Below are the records; give again exactly the line with "数字の後に文字を指定することでメガ（ギガ）バイト単位の指定も可能です。", the line with "ディスクイメージのシリンダ数", and each line that lies between them, and nothing besides.

*** Opening INFORMATION PROVIDED ***

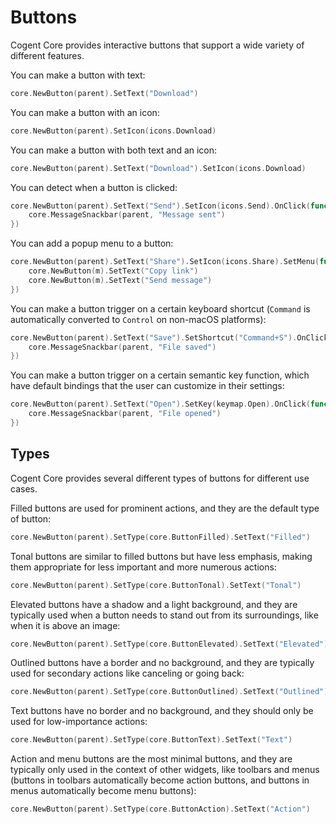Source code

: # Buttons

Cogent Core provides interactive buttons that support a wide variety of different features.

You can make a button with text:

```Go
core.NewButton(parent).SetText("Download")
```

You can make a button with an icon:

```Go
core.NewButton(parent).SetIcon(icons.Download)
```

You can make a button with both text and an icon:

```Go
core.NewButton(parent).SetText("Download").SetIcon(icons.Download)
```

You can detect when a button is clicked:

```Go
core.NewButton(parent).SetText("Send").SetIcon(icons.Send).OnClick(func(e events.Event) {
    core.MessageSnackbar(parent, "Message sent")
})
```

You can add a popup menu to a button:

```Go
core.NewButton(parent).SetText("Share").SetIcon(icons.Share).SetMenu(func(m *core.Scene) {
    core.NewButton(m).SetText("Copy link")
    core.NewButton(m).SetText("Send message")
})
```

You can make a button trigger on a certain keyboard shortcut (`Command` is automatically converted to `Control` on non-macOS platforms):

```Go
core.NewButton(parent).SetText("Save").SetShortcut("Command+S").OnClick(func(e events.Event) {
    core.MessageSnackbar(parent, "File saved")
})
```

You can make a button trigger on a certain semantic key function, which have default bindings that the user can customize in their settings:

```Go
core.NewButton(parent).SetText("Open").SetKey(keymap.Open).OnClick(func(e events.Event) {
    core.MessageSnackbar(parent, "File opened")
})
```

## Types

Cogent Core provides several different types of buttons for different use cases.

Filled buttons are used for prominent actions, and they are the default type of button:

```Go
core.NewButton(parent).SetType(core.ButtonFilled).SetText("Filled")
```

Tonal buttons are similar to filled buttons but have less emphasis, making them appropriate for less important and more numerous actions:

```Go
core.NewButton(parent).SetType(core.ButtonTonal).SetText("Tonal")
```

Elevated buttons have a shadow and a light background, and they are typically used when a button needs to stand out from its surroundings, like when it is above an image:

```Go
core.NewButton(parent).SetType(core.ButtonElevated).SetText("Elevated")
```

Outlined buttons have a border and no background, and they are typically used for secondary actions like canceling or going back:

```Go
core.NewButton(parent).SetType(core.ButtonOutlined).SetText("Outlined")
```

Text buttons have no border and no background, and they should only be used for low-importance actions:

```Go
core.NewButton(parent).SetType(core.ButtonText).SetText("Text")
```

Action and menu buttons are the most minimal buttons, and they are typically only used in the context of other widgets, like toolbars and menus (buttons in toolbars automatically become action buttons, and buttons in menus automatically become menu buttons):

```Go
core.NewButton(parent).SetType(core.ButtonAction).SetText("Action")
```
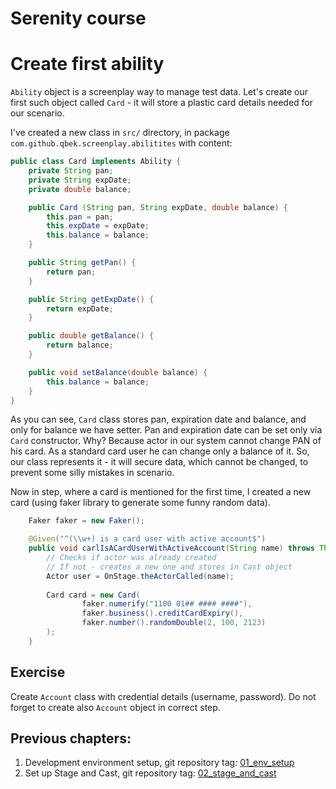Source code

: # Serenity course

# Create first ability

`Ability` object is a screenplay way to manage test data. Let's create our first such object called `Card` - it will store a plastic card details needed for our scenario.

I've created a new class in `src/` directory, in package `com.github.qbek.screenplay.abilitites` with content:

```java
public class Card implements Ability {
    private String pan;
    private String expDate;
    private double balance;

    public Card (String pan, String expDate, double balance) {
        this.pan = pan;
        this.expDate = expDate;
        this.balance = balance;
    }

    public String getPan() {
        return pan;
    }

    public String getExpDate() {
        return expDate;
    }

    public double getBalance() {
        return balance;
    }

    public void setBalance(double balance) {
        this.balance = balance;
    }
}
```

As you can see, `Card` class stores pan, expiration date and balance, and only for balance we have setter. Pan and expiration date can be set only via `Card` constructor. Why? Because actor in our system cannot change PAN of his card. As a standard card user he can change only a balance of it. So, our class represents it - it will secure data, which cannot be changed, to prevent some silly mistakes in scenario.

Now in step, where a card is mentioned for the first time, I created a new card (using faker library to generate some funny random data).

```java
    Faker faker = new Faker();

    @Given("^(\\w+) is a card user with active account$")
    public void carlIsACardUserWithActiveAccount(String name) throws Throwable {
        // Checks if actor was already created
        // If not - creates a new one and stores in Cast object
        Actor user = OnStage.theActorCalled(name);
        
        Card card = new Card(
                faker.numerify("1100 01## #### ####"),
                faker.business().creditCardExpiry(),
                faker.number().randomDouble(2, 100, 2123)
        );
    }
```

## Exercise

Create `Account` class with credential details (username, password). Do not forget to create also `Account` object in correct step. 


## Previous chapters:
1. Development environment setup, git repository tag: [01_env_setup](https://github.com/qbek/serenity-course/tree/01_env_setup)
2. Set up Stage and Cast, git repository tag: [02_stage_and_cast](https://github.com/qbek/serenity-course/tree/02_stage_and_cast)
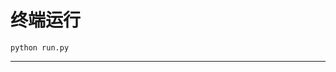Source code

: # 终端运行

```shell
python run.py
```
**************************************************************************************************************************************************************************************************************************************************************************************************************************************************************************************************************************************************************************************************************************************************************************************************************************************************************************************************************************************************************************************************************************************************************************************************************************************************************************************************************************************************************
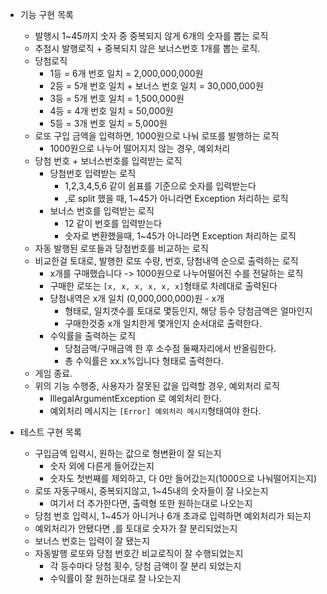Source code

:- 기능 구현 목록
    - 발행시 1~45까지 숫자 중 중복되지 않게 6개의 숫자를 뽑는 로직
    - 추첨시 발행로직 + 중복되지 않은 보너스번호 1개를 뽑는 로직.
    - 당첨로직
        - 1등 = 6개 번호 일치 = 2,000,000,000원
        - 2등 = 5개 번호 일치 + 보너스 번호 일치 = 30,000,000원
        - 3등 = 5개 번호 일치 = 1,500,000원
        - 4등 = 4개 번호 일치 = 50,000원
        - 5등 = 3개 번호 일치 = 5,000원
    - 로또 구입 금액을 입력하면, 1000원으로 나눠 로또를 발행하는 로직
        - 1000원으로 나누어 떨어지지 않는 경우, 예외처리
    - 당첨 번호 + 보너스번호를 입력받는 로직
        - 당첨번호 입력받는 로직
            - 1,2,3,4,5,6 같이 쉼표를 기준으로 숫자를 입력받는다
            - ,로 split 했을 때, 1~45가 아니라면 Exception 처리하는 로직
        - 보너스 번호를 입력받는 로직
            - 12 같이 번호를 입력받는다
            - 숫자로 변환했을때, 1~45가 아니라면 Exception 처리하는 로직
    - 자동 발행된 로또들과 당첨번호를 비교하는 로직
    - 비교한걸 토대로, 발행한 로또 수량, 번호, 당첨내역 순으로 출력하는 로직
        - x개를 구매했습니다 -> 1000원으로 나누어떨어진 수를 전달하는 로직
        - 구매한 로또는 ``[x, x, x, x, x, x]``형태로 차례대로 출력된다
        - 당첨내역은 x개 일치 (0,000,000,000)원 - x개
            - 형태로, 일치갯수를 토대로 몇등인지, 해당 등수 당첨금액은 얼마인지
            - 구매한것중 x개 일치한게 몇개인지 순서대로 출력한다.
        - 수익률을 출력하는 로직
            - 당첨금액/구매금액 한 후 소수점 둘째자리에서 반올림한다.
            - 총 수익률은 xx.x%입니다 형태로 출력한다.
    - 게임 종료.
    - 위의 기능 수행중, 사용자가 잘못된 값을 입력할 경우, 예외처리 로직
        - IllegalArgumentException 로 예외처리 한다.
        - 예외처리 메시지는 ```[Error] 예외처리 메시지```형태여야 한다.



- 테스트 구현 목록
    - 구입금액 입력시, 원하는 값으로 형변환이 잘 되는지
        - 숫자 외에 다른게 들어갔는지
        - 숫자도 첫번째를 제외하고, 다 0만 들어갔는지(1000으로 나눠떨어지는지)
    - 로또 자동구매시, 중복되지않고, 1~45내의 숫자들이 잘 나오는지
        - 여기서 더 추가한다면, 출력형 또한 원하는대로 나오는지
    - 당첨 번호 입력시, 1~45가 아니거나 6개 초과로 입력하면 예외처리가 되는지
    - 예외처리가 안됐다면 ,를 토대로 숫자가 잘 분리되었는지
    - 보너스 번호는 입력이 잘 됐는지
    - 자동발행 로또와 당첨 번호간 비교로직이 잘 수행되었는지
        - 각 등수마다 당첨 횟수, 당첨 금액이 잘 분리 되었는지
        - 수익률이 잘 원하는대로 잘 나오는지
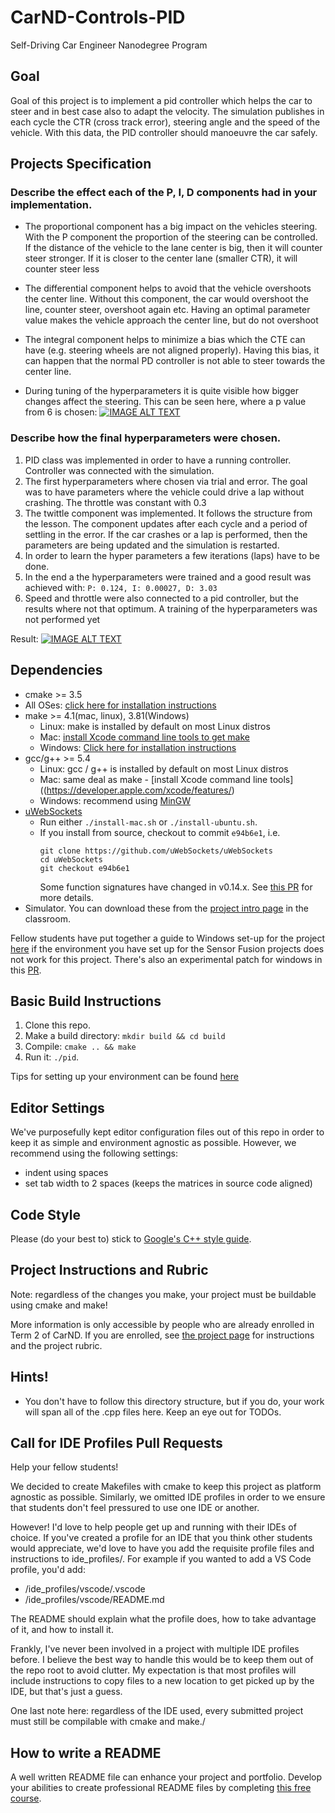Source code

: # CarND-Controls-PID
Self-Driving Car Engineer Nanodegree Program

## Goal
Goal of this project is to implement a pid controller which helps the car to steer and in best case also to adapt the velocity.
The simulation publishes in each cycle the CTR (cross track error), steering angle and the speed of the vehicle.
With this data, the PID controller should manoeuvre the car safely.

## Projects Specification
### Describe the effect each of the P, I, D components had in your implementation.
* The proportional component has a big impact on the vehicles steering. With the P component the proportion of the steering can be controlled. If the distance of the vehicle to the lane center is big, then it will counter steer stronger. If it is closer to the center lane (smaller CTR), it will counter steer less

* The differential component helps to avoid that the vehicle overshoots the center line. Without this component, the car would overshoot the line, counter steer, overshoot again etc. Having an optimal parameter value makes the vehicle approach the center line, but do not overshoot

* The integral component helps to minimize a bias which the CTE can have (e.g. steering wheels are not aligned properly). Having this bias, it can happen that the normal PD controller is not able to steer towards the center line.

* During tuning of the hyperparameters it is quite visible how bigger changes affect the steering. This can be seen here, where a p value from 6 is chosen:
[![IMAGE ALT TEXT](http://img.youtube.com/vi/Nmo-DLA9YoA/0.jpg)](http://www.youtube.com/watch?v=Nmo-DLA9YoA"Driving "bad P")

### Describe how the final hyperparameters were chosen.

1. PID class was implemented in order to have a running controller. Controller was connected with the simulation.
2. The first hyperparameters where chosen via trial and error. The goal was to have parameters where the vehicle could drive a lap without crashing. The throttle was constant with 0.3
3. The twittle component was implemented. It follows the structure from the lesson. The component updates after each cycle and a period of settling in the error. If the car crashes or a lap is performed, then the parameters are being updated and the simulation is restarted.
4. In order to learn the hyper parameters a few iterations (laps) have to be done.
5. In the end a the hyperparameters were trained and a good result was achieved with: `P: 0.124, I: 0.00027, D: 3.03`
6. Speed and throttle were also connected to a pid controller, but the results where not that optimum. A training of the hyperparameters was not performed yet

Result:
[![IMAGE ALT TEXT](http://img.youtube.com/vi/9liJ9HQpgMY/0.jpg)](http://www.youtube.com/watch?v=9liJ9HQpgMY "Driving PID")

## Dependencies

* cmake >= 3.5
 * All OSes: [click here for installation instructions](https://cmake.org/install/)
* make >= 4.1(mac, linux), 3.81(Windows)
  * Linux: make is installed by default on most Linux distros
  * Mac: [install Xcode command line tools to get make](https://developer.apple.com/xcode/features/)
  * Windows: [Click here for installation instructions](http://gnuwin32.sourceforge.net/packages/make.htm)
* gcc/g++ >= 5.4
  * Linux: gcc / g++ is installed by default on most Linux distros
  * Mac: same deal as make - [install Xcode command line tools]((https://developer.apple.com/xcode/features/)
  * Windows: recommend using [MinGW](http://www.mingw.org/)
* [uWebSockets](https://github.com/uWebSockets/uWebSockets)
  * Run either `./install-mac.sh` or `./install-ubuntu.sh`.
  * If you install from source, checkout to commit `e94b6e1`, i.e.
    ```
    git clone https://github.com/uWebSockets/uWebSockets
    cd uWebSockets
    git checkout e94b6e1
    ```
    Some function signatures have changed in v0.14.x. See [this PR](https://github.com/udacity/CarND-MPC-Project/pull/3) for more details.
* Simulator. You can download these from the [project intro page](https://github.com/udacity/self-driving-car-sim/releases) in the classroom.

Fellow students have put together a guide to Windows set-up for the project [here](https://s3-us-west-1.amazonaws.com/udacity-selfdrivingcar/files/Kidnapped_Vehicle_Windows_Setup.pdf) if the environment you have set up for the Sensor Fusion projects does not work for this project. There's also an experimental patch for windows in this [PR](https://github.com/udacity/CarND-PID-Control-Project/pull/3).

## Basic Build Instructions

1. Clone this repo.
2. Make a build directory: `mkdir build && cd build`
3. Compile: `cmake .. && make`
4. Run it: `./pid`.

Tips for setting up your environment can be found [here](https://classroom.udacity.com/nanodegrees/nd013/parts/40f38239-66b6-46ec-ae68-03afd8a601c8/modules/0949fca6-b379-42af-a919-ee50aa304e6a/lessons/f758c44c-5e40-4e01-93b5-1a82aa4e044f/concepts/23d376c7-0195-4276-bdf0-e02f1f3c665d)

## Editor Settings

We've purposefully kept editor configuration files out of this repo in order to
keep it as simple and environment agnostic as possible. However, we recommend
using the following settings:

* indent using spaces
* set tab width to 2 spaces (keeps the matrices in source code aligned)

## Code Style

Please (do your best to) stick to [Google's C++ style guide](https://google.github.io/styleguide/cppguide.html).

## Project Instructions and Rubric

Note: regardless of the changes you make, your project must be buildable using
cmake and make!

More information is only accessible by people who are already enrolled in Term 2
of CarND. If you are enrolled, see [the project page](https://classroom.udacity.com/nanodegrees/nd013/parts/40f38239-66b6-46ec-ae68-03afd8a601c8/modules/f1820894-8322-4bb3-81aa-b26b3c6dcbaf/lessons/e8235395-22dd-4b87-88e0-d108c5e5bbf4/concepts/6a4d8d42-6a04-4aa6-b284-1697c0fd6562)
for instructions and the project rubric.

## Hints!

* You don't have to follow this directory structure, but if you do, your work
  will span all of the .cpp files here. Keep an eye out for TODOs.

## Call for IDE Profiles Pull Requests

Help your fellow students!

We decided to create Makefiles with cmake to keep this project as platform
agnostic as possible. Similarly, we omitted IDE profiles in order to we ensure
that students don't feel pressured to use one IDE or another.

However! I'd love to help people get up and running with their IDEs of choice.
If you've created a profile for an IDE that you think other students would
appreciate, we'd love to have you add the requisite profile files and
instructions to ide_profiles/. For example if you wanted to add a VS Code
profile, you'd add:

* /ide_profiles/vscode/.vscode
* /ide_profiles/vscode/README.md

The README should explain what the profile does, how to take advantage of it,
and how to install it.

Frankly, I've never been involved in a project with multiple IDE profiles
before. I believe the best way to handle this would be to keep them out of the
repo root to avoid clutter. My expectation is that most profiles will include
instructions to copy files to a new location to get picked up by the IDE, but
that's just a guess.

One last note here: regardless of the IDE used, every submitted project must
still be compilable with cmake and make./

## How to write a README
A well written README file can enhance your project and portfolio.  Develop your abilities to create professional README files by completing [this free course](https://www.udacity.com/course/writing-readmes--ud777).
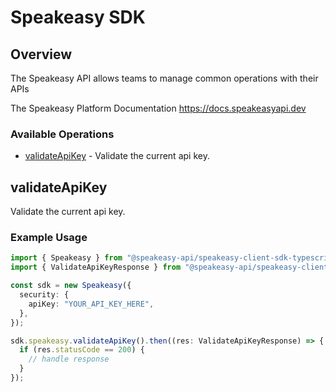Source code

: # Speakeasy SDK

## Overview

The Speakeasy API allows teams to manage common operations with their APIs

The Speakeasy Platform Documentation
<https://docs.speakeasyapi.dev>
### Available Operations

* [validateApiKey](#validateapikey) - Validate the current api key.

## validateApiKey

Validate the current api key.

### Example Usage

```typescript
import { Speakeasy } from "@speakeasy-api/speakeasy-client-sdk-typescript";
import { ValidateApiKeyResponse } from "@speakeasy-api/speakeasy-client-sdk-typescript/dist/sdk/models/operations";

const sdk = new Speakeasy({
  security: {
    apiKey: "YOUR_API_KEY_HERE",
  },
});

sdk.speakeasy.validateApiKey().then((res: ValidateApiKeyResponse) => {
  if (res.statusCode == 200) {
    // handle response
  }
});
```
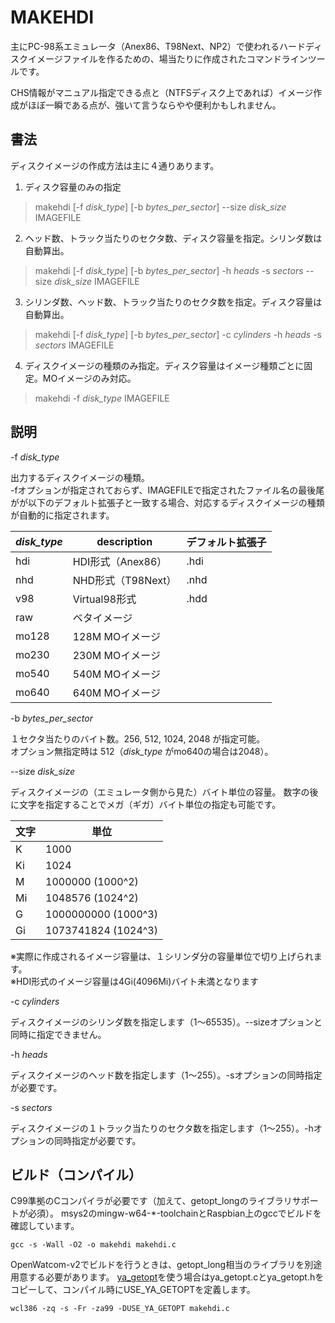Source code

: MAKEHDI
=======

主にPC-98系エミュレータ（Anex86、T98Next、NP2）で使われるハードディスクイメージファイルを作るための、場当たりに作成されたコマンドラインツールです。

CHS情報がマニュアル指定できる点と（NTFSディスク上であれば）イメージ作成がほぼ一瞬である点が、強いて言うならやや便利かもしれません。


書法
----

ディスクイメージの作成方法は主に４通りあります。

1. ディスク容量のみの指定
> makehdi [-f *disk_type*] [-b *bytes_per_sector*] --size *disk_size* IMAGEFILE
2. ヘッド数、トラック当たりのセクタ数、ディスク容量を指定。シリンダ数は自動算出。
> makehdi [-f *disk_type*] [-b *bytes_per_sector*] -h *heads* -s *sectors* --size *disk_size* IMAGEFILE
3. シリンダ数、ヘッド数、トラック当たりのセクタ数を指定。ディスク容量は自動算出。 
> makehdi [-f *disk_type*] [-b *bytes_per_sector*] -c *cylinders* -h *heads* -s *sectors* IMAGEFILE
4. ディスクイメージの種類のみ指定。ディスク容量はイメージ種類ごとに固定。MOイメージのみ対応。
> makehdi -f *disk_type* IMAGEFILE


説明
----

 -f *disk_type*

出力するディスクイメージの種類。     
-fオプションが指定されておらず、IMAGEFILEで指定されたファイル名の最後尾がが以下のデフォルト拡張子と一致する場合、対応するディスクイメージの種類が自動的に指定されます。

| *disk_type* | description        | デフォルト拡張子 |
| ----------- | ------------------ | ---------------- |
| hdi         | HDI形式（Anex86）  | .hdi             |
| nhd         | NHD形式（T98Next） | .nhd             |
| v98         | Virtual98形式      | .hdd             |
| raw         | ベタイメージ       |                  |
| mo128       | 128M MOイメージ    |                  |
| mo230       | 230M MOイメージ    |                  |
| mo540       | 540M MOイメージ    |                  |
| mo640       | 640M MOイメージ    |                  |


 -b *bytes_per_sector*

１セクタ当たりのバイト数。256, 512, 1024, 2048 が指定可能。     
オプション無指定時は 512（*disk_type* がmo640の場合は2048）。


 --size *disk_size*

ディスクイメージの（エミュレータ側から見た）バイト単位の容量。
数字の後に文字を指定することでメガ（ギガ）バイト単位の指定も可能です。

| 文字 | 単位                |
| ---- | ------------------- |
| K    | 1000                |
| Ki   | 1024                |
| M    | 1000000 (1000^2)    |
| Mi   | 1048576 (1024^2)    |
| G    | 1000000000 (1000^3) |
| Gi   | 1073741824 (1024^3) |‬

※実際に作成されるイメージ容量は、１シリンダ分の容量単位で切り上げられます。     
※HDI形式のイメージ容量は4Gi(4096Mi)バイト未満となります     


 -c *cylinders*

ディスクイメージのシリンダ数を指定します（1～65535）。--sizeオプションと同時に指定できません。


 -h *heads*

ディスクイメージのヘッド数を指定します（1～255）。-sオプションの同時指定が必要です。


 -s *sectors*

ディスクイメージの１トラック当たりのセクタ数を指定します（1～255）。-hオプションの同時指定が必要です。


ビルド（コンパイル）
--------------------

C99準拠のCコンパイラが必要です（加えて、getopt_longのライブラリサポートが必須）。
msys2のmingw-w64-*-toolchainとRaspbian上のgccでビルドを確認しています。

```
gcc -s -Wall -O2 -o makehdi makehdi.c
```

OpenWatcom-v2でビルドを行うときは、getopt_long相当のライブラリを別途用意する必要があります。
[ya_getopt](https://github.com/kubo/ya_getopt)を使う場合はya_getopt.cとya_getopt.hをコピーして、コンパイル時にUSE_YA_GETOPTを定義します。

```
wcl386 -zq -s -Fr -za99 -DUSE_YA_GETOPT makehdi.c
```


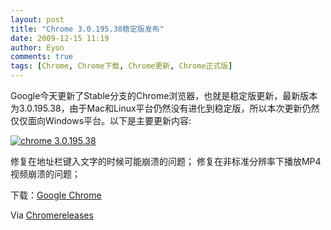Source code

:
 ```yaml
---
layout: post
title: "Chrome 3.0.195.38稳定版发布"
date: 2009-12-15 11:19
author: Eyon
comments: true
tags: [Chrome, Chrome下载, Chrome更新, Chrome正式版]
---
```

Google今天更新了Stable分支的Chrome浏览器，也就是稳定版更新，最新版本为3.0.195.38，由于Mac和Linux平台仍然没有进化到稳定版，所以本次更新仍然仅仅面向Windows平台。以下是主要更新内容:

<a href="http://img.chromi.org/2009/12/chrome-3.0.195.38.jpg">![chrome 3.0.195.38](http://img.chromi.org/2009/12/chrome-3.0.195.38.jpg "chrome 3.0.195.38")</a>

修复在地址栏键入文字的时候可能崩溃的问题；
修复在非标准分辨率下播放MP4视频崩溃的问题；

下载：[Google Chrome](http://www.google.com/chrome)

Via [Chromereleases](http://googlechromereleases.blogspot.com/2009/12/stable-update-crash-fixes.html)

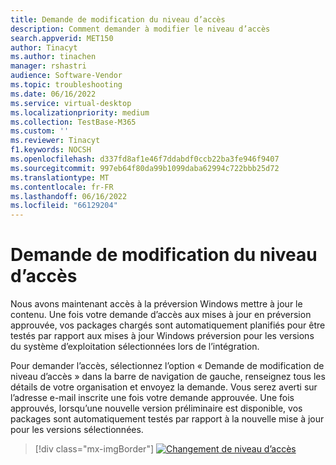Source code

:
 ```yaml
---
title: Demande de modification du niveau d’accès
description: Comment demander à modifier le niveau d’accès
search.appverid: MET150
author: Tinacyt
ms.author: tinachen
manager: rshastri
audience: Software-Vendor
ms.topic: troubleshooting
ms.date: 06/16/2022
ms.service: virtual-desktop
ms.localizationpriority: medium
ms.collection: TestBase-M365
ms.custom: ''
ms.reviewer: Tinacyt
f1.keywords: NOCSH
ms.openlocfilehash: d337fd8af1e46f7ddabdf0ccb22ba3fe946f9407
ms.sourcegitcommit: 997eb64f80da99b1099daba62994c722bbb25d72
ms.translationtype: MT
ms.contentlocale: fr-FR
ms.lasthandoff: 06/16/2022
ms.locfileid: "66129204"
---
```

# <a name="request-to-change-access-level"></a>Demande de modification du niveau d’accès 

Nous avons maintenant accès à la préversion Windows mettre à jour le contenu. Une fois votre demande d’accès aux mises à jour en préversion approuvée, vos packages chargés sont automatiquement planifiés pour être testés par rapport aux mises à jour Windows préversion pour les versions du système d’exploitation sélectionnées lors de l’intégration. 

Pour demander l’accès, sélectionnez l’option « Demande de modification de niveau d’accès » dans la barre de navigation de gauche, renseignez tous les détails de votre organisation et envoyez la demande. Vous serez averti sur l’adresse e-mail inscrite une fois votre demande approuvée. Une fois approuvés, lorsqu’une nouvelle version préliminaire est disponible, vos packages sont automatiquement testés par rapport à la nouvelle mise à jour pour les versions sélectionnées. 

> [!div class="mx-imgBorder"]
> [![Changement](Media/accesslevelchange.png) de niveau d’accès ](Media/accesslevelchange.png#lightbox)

*** Closing INFORMATION PROVIDED ***

**YOUR SOLUTION**
数字の後に文字を指定することでメガ（ギガ）バイト単位の指定も可能です。

| 文字 | 単位                |
| ---- | ------------------- |
| K    | 1000                |
| Ki   | 1024                |
| M    | 1000000 (1000^2)    |
| Mi   | 1048576 (1024^2)    |
| G    | 1000000000 (1000^3) |
| Gi   | 1073741824 (1024^3) |‬

※実際に作成されるイメージ容量は、１シリンダ分の容量単位で切り上げられます。     
※HDI形式のイメージ容量は4Gi(4096Mi)バイト未満となります     


 -c *cylinders*

ディスクイメージのシリンダ数を指定します（1～65535）。--sizeオプションと同時に指定できません。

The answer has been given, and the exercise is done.